The Mysterious Mission of Almost Dead Already
The Work, so-called, practices intended to reach higher consciousness by keeping the mind awake by various means including dancing and singing to special compositions, subconsciously motivated me.
Tourists told me to never leave Hawaii, but I returned to New York in 1985 in search of my true self, to dance, sing, act and stop reading books; that is, except books of account on a part-time basis to pay for classes and rent because returning the bottles of an alcoholic roommate in Brooklyn before I fled to Manhattan did not suffice to that end. I had loved New York in ‘71 for the opportunities to live my dreams although I hated the traffic between workplaces and saloons. Things had changed Uptown on the West Side since then.

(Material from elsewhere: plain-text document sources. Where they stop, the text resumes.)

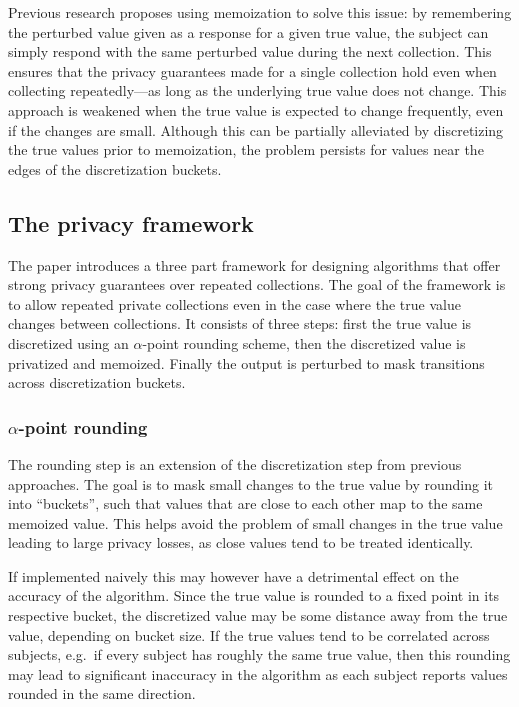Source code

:\documentclass[a4paper,12pt]{article}
\begin{document}
Previous research \cite{google_rappor} proposes using memoization to solve this issue: by remembering the perturbed value given as a response for a given true value, the subject can simply respond with the same perturbed value during the next collection. This ensures that the privacy guarantees made for a single collection hold even when collecting repeatedly---as long as the underlying true value does not change. This approach is weakened when the true value is expected to change frequently, even if the changes are small. Although this can be partially alleviated by discretizing the true values prior to memoization, the problem persists for values near the edges of the discretization buckets.

\subsection{The privacy framework \label{sec:framework}}

The paper \cite{microsoft_telemetry} introduces a three part framework for designing algorithms that offer strong privacy guarantees over repeated collections. The goal of the framework is to allow repeated private collections even in the case where the true value changes between collections. It consists of three steps: first the true value is discretized using an $\alpha$-point rounding scheme, then the discretized value is privatized and memoized. Finally the output is perturbed to mask transitions across discretization buckets.

\subsubsection{$\alpha$-point rounding \label{sec:alpha_rounding}}

The rounding step is an extension of the discretization step from previous approaches. The goal is to mask small changes to the true value by rounding it into ``buckets'', such that values that are close to each other map to the same memoized value. This helps avoid the problem of small changes in the true value leading to large privacy losses, as close values tend to be treated identically.

If implemented naively this may however have a detrimental effect on the accuracy of the algorithm. Since the true value is rounded to a fixed point in its respective bucket, the discretized value may be some distance away from the true value, depending on bucket size. If the true values tend to be correlated across subjects, e.g.\ if every subject has roughly the same true value, then this rounding may lead to significant inaccuracy in the algorithm as each subject reports values rounded in the same direction.
\end{document}
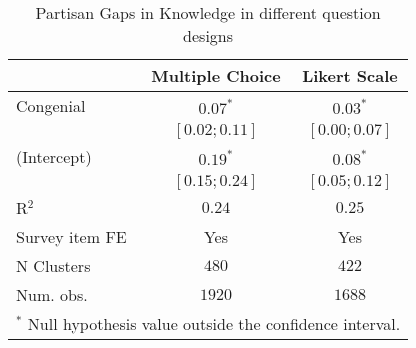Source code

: \begin{table}
   \caption{Partisan Gaps in Knowledge in different question designs}
\begin{center}
 \begin{tabular}{l c c}
\hline
 & Multiple Choice & Likert Scale \\
\hline
Congenial      & $0.07^{*}$      & $0.03^{*}$      \\
               & $ [0.02; 0.11]$ & $ [0.00; 0.07]$ \\
(Intercept)    & $0.19^{*}$      & $0.08^{*}$      \\
               & $ [0.15; 0.24]$ & $ [0.05; 0.12]$ \\
\hline
R$^2$          & $0.24$          & $0.25$          \\
Survey item FE & Yes             & Yes             \\
N Clusters     & $480$           & $422$           \\
Num. obs.      & $1920$          & $1688$          \\
\hline
\multicolumn{3}{l}{\scriptsize{$^*$ Null hypothesis value outside the confidence interval.}}
  \end{tabular}
\end{center}
\end{table}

“Where are the black people?” I asked an old friend from the Sixties who was still hanging at the same old saloon on West 72nd Street (Tweeds, renamed All State Café).
“Gentrification.”
“What?”
“Gentrification.”
“What’s that?”
“Don’t you have sky-high rent and expensive food in Hawaii?”
“Yes.”
“How many black people are there?”
“Three I know of on Big Island, I knew a few more in Honolulu.”
“That explains it.”
“Discrimination in Hawaii is mainly against haoles.”
“Haoles?”
“People whose skin is pinkish like some pigs. They are called ‘dumb haoles’.”
“Pigs are smart. Do you have any Kona Gold?”
“Nope. I quit smoking except for a couple of times on the North Shore. That is why I got out of here.”
“I thought you wanted to join up with Gurdjieff’s people somewhere, or was that Blavatsky?”
“Gurdjieff.”
My friend wished me luck and left me to reminisce about The Good Old Days, so-called. Come to think of it, The Work, so-called, practices intended to reach higher consciousness by keeping the mind awake by various means including dancing and singing to special compositions, subconsciously motivated me in those days to eventually abandon my easy life in Kona. I woke up one beautiful morning in my swell oceanside apartment with a start, and shouted:
“I am Almost Dead Already!”
So I had received my wake up call. I abandoned everybody, dumped everything except a suitcase of clothes at the dump, returned my car and fled paradise.
The New York version of reality was quite a shock, to say the least, especially after I expended my savings and was attacked by my roommate’s crazed best friend, who was wielding a combat knife from his tour in Nam. I wanted to take my jazz and modern dance classes; rather than kill him, I took the No. 2 to Manhattan and wound up standing on the street in my old hood off Needle Park with $50 to my name.
Deja vu, as that is where I had originally landed with the same sum in my pocket, then worth a lot more in current dollars.
Why I survived that and what came many years before and after, I cannot say except I am beginning to believe I am on a mission yet to be revealed before I drop dead somewhere.